Pyruvate protects mitochondria from oxidative stress in human neuroblastoma SK-N-SH cells

Oxidative stress is implicated in neurodegenerative diseases including stroke, Alzheimer's disease and Parkinson's disease, and has been extensively studied as a potential target for therapeutic intervention. Pyruvate, a natural metabolic intermediate and energy substrate, exerts antioxidant effects in brain and other tissues susceptible to oxidative stress. We tested the protective effects of pyruvate on hydrogen peroxide (H₂O₂) toxicity in human neuroblastoma SK-N-SH cells and the mechanisms underlying its protection.
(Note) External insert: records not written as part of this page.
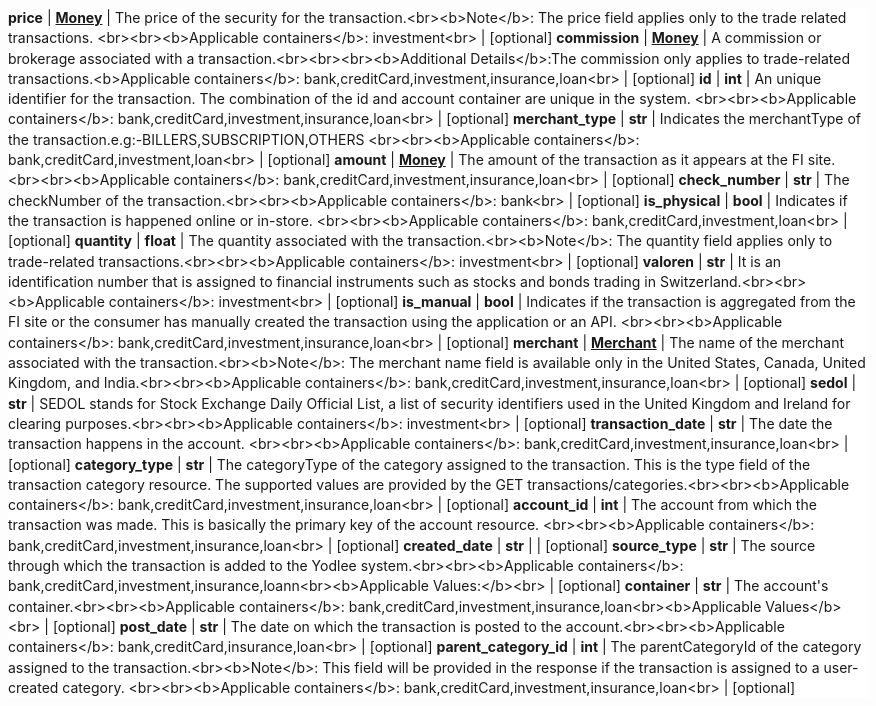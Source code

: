 **price** | [**Money**](Money.md) | The price of the security for the transaction.&lt;br&gt;&lt;b&gt;Note&lt;/b&gt;: The price field applies only to the trade related transactions. &lt;br&gt;&lt;br&gt;&lt;b&gt;Applicable containers&lt;/b&gt;: investment&lt;br&gt; | [optional] 
**commission** | [**Money**](Money.md) | A commission or brokerage associated with a transaction.&lt;br&gt;&lt;br&gt;&lt;br&gt;&lt;b&gt;Additional Details&lt;/b&gt;:The commission only applies to trade-related transactions.&lt;b&gt;Applicable containers&lt;/b&gt;: bank,creditCard,investment,insurance,loan&lt;br&gt; | [optional] 
**id** | **int** | An unique identifier for the transaction. The combination of the id and account container are unique in the system. &lt;br&gt;&lt;br&gt;&lt;b&gt;Applicable containers&lt;/b&gt;: bank,creditCard,investment,insurance,loan&lt;br&gt; | [optional] 
**merchant_type** | **str** | Indicates the merchantType of the transaction.e.g:-BILLERS,SUBSCRIPTION,OTHERS &lt;br&gt;&lt;br&gt;&lt;b&gt;Applicable containers&lt;/b&gt;: bank,creditCard,investment,loan&lt;br&gt; | [optional] 
**amount** | [**Money**](Money.md) | The amount of the transaction as it appears at the FI site. &lt;br&gt;&lt;br&gt;&lt;b&gt;Applicable containers&lt;/b&gt;: bank,creditCard,investment,insurance,loan&lt;br&gt; | [optional] 
**check_number** | **str** | The checkNumber of the transaction.&lt;br&gt;&lt;br&gt;&lt;b&gt;Applicable containers&lt;/b&gt;: bank&lt;br&gt; | [optional] 
**is_physical** | **bool** | Indicates if the transaction is happened online or in-store. &lt;br&gt;&lt;br&gt;&lt;b&gt;Applicable containers&lt;/b&gt;: bank,creditCard,investment,loan&lt;br&gt; | [optional] 
**quantity** | **float** | The quantity associated with the transaction.&lt;br&gt;&lt;b&gt;Note&lt;/b&gt;: The quantity field applies only to trade-related transactions.&lt;br&gt;&lt;br&gt;&lt;b&gt;Applicable containers&lt;/b&gt;: investment&lt;br&gt; | [optional] 
**valoren** | **str** | It is an identification number that is assigned to financial instruments such as stocks and bonds trading in Switzerland.&lt;br&gt;&lt;br&gt;&lt;b&gt;Applicable containers&lt;/b&gt;: investment&lt;br&gt; | [optional] 
**is_manual** | **bool** | Indicates if the transaction is aggregated from the FI site or the consumer has manually created the transaction using the application or an API. &lt;br&gt;&lt;br&gt;&lt;b&gt;Applicable containers&lt;/b&gt;: bank,creditCard,investment,insurance,loan&lt;br&gt; | [optional] 
**merchant** | [**Merchant**](Merchant.md) | The name of the merchant associated with the transaction.&lt;br&gt;&lt;b&gt;Note&lt;/b&gt;: The merchant name field is available only in the United States, Canada, United Kingdom, and India.&lt;br&gt;&lt;br&gt;&lt;b&gt;Applicable containers&lt;/b&gt;: bank,creditCard,investment,insurance,loan&lt;br&gt; | [optional] 
**sedol** | **str** | SEDOL stands for Stock Exchange Daily Official List, a list of security identifiers used in the United Kingdom and Ireland for clearing purposes.&lt;br&gt;&lt;br&gt;&lt;b&gt;Applicable containers&lt;/b&gt;: investment&lt;br&gt; | [optional] 
**transaction_date** | **str** | The date the transaction happens in the account. &lt;br&gt;&lt;br&gt;&lt;b&gt;Applicable containers&lt;/b&gt;: bank,creditCard,investment,insurance,loan&lt;br&gt; | [optional] 
**category_type** | **str** | The categoryType of the category assigned to the transaction. This is the type field of the transaction category resource. The supported values are provided by the GET transactions/categories.&lt;br&gt;&lt;br&gt;&lt;b&gt;Applicable containers&lt;/b&gt;: bank,creditCard,investment,insurance,loan&lt;br&gt; | [optional] 
**account_id** | **int** | The account from which the transaction was made. This is basically the primary key of the account resource. &lt;br&gt;&lt;br&gt;&lt;b&gt;Applicable containers&lt;/b&gt;: bank,creditCard,investment,insurance,loan&lt;br&gt; | [optional] 
**created_date** | **str** |  | [optional] 
**source_type** | **str** | The source through which the transaction is added to the Yodlee system.&lt;br&gt;&lt;br&gt;&lt;b&gt;Applicable containers&lt;/b&gt;: bank,creditCard,investment,insurance,loann&lt;br&gt;&lt;b&gt;Applicable Values:&lt;/b&gt;&lt;br&gt; | [optional] 
**container** | **str** | The account&#39;s container.&lt;br&gt;&lt;br&gt;&lt;b&gt;Applicable containers&lt;/b&gt;: bank,creditCard,investment,insurance,loan&lt;br&gt;&lt;b&gt;Applicable Values&lt;/b&gt;&lt;br&gt; | [optional] 
**post_date** | **str** | The date on which the transaction is posted to the account.&lt;br&gt;&lt;br&gt;&lt;b&gt;Applicable containers&lt;/b&gt;: bank,creditCard,insurance,loan&lt;br&gt; | [optional] 
**parent_category_id** | **int** | The parentCategoryId of the category assigned to the transaction.&lt;br&gt;&lt;b&gt;Note&lt;/b&gt;: This field will be provided in the response if the transaction is assigned to a user-created category. &lt;br&gt;&lt;br&gt;&lt;b&gt;Applicable containers&lt;/b&gt;: bank,creditCard,investment,insurance,loan&lt;br&gt; | [optional] 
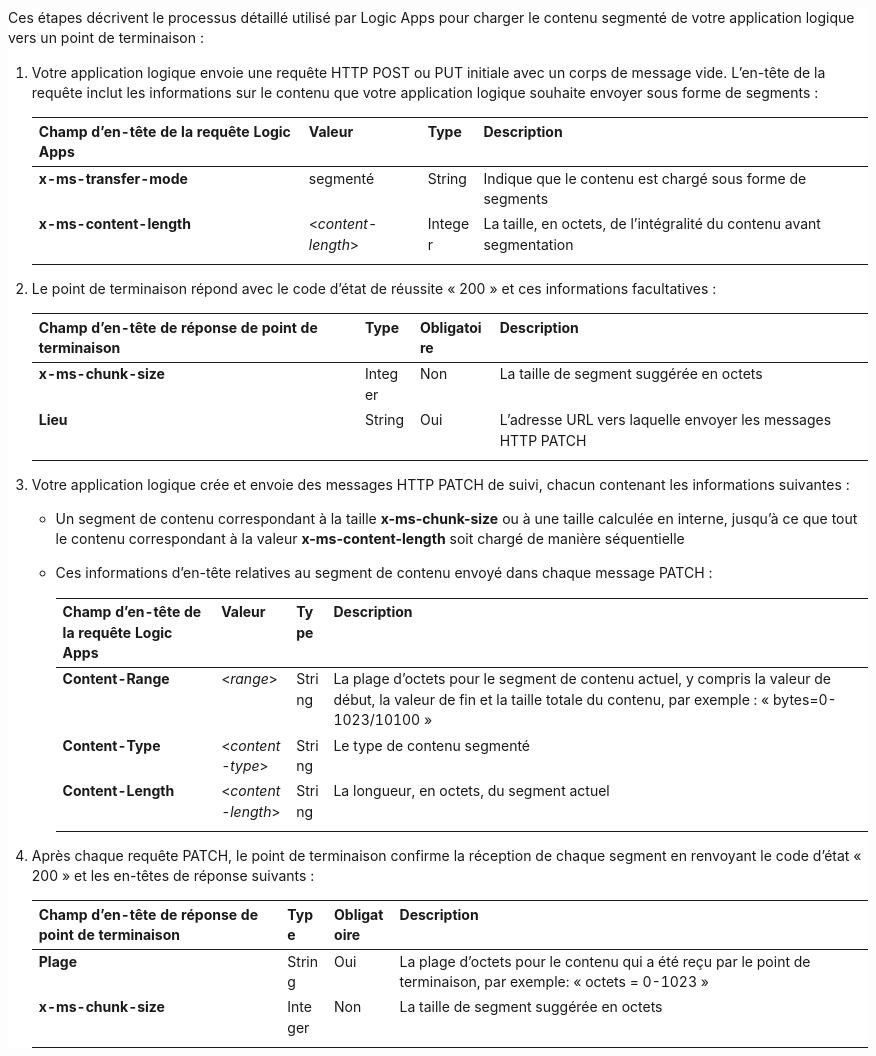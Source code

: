 Ces étapes décrivent le processus détaillé utilisé par Logic Apps pour charger le contenu segmenté de votre application logique vers un point de terminaison :

1. Votre application logique envoie une requête HTTP POST ou PUT initiale avec un corps de message vide. L’en-tête de la requête inclut les informations sur le contenu que votre application logique souhaite envoyer sous forme de segments :

   | Champ d’en-tête de la requête Logic Apps | Valeur | Type | Description |
   |---------------------------------|-------|------|-------------|
   | **x-ms-transfer-mode** | segmenté | String | Indique que le contenu est chargé sous forme de segments |
   | **x-ms-content-length** | <*content-length*> | Integer | La taille, en octets, de l’intégralité du contenu avant segmentation |
   ||||

2. Le point de terminaison répond avec le code d’état de réussite « 200 » et ces informations facultatives :

   | Champ d’en-tête de réponse de point de terminaison | Type | Obligatoire | Description |
   |--------------------------------|------|----------|-------------|
   | **x-ms-chunk-size** | Integer | Non | La taille de segment suggérée en octets |
   | **Lieu** | String | Oui | L’adresse URL vers laquelle envoyer les messages HTTP PATCH |
   ||||

3. Votre application logique crée et envoie des messages HTTP PATCH de suivi, chacun contenant les informations suivantes :

   * Un segment de contenu correspondant à la taille **x-ms-chunk-size** ou à une taille calculée en interne, jusqu’à ce que tout le contenu correspondant à la valeur **x-ms-content-length** soit chargé de manière séquentielle

   * Ces informations d’en-tête relatives au segment de contenu envoyé dans chaque message PATCH :

     | Champ d’en-tête de la requête Logic Apps | Valeur | Type | Description |
     |---------------------------------|-------|------|-------------|
     | **Content-Range** | <*range*> | String | La plage d’octets pour le segment de contenu actuel, y compris la valeur de début, la valeur de fin et la taille totale du contenu, par exemple : « bytes=0-1023/10100 » |
     | **Content-Type** | <*content-type*> | String | Le type de contenu segmenté |
     | **Content-Length** | <*content-length*> | String | La longueur, en octets, du segment actuel |
     |||||

4. Après chaque requête PATCH, le point de terminaison confirme la réception de chaque segment en renvoyant le code d’état « 200 » et les en-têtes de réponse suivants :

   | Champ d’en-tête de réponse de point de terminaison | Type | Obligatoire | Description |
   |--------------------------------|------|----------|-------------|
   | **Plage** | String | Oui | La plage d’octets pour le contenu qui a été reçu par le point de terminaison, par exemple: « octets = 0-1023 » |   
   | **x-ms-chunk-size** | Integer | Non | La taille de segment suggérée en octets |
   ||||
Hydrogen peroxide insult resulted in 85% cell death, but co-treatment with pyruvate dose-dependently attenuated cell death. At concentrations of ≥ 1 mM, pyruvate totally blocked the cytotoxic effects of H₂O₂. Pyruvate exerted its protective effects even when its administration was delayed up to 2 h after H₂O₂ insult. As a scavenger of reactive oxygen species (ROS), pyruvate dose-dependently attenuated H₂O₂-induced ROS formation, assessed from 2,7-dichlorofluorescein diacetate fluorescence. Furthermore, pyruvate suppressed superoxide production by submitochondrial particles, and attenuated oxidative stress-induced collapse of the mitochondrial membrane potential. Collectively, these results suggest that pyruvate protects neuronal cells through its antioxidant actions on mitochondria.